Between the chaos of the daily news and this month’s unseasonable weather, I’m celebrating the release of Apocalypse Mix, my fourth book of poetry, selected by David St. John for the 2016 Autumn House Poetry Prize.
Apocalypse Mix explores the legacy of war and the ways that inheritance resonates well beyond the battlefield into our homes, our language, and the daily fabric of our lives. It’s a book I began several years ago while in residence at the Virginia Center for the Creative Arts where I met Bosnian-born visual artist Tanja Softić whose work inspired a sequence of prose poems and is featured on the book cover.
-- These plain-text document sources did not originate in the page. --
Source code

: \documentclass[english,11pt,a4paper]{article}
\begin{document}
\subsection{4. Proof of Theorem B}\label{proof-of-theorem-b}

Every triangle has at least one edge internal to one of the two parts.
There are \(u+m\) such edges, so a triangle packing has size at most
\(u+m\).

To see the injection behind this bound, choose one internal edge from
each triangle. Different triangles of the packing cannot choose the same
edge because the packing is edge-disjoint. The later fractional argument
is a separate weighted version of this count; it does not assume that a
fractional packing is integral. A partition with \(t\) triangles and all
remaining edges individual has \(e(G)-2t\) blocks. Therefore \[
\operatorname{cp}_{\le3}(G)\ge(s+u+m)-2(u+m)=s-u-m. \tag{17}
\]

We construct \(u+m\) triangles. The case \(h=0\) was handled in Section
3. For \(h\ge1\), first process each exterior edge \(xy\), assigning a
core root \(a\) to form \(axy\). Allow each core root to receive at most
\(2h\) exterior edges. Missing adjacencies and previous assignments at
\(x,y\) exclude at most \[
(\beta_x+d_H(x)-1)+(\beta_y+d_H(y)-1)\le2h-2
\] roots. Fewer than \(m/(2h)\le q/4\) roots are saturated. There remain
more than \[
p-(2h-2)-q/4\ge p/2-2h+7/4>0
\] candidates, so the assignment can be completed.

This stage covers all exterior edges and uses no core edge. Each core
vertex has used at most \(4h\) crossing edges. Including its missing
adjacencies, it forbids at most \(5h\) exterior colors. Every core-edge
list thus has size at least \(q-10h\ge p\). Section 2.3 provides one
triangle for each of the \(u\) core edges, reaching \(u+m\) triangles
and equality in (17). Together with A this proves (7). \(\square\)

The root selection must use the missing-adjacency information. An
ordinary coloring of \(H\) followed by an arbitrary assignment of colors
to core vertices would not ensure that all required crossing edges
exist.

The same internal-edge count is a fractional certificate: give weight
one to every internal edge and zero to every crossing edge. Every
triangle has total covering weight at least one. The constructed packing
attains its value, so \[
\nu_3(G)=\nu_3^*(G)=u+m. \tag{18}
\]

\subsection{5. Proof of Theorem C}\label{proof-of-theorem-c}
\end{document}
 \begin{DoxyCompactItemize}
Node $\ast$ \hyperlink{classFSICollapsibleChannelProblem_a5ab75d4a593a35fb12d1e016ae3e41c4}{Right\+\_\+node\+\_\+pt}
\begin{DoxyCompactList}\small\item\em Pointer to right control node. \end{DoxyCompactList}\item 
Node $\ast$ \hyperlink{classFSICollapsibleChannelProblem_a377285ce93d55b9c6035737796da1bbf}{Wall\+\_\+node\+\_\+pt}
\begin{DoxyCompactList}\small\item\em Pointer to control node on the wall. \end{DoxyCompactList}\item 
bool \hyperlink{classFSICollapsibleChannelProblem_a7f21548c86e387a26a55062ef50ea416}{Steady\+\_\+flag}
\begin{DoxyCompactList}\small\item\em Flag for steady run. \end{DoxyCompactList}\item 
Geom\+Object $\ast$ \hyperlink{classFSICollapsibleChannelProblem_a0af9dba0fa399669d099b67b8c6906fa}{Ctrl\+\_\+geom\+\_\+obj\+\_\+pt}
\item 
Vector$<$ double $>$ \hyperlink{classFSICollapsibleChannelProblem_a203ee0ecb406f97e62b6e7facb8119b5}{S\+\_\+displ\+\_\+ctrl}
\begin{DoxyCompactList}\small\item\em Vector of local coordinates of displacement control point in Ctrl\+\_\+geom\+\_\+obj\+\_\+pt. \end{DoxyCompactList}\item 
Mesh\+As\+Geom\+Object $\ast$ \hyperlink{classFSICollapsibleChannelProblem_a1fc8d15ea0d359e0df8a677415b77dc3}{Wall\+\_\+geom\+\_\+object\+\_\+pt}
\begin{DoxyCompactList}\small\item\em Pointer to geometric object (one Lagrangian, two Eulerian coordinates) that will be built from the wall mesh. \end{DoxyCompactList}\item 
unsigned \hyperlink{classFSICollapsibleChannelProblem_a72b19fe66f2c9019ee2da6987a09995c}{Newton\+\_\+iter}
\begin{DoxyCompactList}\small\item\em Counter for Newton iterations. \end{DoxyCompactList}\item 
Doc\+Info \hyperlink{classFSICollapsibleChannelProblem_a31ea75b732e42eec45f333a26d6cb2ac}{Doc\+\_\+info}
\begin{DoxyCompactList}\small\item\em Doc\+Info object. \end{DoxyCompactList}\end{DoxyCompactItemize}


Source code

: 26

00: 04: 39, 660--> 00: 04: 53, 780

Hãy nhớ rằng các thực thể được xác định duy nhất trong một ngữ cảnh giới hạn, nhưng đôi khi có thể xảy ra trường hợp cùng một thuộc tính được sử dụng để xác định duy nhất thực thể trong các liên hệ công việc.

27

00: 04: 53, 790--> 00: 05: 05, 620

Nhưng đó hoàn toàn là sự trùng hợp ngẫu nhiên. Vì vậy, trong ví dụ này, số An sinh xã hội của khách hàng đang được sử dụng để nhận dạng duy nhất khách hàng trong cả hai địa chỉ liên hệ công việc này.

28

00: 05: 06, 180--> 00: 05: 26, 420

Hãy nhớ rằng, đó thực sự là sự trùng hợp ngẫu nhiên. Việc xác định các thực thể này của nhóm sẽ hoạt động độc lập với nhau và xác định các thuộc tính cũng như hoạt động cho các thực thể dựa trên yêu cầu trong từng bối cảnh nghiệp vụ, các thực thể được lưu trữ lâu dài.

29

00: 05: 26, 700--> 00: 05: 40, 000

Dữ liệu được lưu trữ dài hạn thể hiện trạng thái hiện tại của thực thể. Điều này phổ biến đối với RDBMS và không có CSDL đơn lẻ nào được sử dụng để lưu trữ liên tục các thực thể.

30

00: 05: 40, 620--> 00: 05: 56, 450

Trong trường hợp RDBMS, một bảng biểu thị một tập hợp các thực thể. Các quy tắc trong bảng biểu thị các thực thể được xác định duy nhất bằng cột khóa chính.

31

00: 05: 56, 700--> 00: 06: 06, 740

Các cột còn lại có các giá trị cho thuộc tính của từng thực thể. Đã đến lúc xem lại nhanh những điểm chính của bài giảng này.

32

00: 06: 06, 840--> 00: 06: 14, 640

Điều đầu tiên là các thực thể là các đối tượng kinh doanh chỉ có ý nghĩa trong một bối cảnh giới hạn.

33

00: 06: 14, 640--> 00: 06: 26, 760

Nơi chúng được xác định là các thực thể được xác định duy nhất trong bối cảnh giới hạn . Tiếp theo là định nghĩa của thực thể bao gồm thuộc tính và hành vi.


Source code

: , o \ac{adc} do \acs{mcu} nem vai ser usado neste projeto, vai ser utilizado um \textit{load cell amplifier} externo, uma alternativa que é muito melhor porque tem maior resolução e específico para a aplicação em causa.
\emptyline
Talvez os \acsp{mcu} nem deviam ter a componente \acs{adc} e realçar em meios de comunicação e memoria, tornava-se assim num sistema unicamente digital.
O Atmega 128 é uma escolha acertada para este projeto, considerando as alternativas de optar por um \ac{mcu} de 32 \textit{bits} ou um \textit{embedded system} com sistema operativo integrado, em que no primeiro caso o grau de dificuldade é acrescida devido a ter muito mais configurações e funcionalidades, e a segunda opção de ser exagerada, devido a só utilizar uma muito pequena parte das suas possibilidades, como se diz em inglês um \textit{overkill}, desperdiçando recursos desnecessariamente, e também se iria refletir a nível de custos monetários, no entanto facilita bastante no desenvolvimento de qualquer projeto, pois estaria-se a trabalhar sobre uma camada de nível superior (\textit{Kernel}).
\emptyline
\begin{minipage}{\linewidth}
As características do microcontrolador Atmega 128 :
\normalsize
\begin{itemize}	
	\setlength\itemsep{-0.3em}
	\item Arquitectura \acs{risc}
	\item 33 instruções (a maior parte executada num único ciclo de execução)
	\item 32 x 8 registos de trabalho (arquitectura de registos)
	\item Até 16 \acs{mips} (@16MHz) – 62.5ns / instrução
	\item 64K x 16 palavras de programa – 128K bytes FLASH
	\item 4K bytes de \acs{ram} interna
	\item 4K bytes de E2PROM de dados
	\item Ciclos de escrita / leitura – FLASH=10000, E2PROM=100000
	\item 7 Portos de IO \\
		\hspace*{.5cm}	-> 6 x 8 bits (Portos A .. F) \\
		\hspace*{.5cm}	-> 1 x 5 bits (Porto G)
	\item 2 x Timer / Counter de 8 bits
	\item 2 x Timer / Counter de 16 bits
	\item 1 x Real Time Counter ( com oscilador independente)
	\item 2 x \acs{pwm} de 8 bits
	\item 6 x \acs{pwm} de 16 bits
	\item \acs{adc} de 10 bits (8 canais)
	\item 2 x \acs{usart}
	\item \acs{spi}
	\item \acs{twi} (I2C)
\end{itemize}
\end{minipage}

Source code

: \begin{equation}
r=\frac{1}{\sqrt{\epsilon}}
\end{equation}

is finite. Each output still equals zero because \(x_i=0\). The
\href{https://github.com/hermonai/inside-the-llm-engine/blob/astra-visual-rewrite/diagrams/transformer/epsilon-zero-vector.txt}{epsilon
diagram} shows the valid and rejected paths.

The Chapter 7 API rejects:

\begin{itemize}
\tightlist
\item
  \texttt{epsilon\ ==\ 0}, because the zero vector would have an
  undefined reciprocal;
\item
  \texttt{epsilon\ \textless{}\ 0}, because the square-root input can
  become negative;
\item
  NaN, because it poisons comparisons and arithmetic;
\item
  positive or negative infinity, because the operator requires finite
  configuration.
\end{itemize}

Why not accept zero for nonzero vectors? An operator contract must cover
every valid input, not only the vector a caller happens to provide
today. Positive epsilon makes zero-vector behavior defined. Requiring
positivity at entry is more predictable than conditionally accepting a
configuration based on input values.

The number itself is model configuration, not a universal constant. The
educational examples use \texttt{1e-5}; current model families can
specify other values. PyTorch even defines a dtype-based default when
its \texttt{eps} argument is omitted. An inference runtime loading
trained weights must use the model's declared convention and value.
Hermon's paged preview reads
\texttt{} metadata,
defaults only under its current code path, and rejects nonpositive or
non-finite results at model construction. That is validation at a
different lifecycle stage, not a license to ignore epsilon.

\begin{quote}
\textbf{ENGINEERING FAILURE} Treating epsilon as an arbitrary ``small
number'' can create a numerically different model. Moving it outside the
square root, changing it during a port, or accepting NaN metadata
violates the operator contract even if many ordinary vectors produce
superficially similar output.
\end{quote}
Praise for Apocalypse Mix:
From her brilliant debut collection, Shepherdess With an Automatic, to this remarkable new collection, Apocalypse Mix, Jane Satterfield has offered her readers some of the most lyrically graceful and historically reflective collections in American poetry. Always illuminated by intellectually provocative perspectives, these poems balance their raw psychological undercurrents with a calm and masterful stylistic authority.
Jane Satterfield’s work weaves the reader into its fabric of individual and historical circumstance, as well within the dense foliation of personal experience. This is a powerful poetry of great clarity, urgency, and superb accomplishment. —David St. John
Jane Satterfield’s challenging new collection bristles with history. It is rich with unearthed, recalled, and juxtaposed relics, whether of pop music, yoga poses, or implements of former wars turned vintage memorabilia. Satterfield’s poetry enacts what one of the powerful prose poems here calls “this angel’s transmission across time and space”—and we readers are the beneficiaries.” —Rachel Hadas
What a terrible, difficult, contradictory world we’re living in. Thank God we have Jane Satterfield’s beautifully conceived, beautifully executed book to guide us. —Beth Ann Fennelly
For a sneak peek at Apocalypse Mix, feel free to check out “Souvenir” on Verse Daily. In the years that followed his active duty during Gulf I, my father experienced hearing loss in one ear as a result of parasitic infestation. In the way that war’s fallout reverberates in private homes and our collective lives, I found myself thinking of musical ear worms, those remembered soundtracks that haunt our days.